Data records:
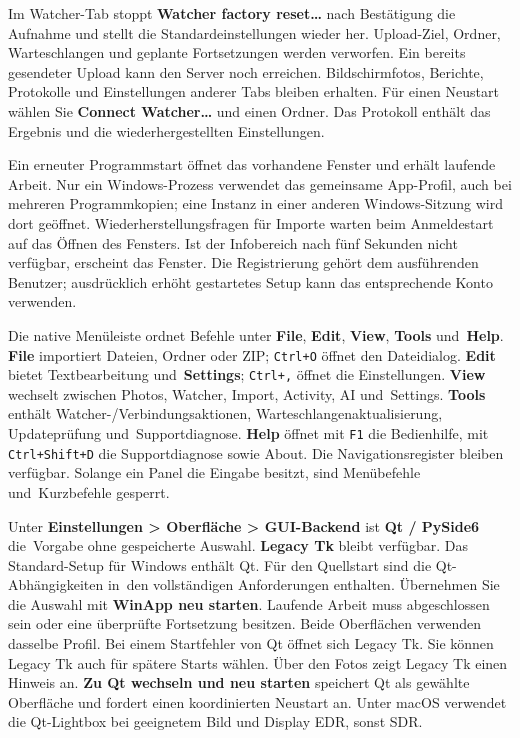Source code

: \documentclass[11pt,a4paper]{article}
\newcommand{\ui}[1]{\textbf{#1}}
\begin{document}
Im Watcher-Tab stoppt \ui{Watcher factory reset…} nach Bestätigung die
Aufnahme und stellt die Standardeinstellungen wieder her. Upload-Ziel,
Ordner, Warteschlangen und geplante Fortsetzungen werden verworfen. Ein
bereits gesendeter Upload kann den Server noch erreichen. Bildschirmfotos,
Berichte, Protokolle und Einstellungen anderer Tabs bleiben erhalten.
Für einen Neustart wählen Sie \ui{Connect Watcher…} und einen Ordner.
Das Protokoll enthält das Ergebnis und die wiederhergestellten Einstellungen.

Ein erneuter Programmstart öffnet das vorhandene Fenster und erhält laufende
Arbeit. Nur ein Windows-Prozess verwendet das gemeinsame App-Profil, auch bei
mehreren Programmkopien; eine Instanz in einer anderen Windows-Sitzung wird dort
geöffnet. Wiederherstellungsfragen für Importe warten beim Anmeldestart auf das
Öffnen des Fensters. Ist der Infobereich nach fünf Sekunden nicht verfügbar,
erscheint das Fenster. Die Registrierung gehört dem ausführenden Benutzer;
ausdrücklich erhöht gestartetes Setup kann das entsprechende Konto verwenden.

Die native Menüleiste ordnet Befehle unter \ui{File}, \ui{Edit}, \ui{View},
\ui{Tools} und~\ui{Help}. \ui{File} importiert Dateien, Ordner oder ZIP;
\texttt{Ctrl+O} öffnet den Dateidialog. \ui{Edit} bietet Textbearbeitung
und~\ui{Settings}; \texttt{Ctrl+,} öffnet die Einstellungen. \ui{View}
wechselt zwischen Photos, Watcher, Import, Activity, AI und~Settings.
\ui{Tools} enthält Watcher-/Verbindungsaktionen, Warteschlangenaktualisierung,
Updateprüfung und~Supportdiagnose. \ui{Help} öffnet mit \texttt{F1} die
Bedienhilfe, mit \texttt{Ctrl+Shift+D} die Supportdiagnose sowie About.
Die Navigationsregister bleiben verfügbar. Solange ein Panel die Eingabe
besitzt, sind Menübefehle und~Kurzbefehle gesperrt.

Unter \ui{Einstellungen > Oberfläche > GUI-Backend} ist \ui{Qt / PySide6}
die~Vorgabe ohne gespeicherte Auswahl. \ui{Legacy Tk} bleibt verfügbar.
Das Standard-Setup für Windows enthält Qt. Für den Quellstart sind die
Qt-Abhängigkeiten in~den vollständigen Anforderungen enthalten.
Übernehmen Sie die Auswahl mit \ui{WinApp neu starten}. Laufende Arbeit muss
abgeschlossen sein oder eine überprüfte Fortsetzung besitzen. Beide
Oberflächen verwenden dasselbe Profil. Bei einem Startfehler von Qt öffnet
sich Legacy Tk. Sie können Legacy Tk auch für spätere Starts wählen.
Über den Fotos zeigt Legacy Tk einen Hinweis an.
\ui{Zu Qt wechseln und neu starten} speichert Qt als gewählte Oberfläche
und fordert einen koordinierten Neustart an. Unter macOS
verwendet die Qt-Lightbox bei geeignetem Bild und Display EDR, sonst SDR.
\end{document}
...
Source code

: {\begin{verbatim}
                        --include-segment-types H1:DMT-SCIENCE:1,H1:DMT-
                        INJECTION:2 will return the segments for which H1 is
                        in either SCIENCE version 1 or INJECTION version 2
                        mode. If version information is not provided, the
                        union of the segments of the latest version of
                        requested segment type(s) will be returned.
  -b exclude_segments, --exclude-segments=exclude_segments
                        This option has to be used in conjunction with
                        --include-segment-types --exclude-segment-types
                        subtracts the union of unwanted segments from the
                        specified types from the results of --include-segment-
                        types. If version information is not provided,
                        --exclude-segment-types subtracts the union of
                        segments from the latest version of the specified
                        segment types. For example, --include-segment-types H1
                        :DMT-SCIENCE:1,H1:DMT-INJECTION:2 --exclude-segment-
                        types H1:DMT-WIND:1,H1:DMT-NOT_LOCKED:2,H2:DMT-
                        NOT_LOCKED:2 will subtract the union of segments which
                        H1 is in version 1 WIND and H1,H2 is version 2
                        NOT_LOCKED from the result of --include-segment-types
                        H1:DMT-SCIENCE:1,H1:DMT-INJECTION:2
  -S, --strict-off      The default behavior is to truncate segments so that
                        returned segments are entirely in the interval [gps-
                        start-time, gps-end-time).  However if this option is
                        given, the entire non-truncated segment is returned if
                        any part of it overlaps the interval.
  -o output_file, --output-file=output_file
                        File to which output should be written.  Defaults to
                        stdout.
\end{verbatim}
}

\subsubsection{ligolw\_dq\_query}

Exercise aim:
Among the lines of the data, some may contain the string "subtracts"; report how many, and nothing more.

Finished task:
2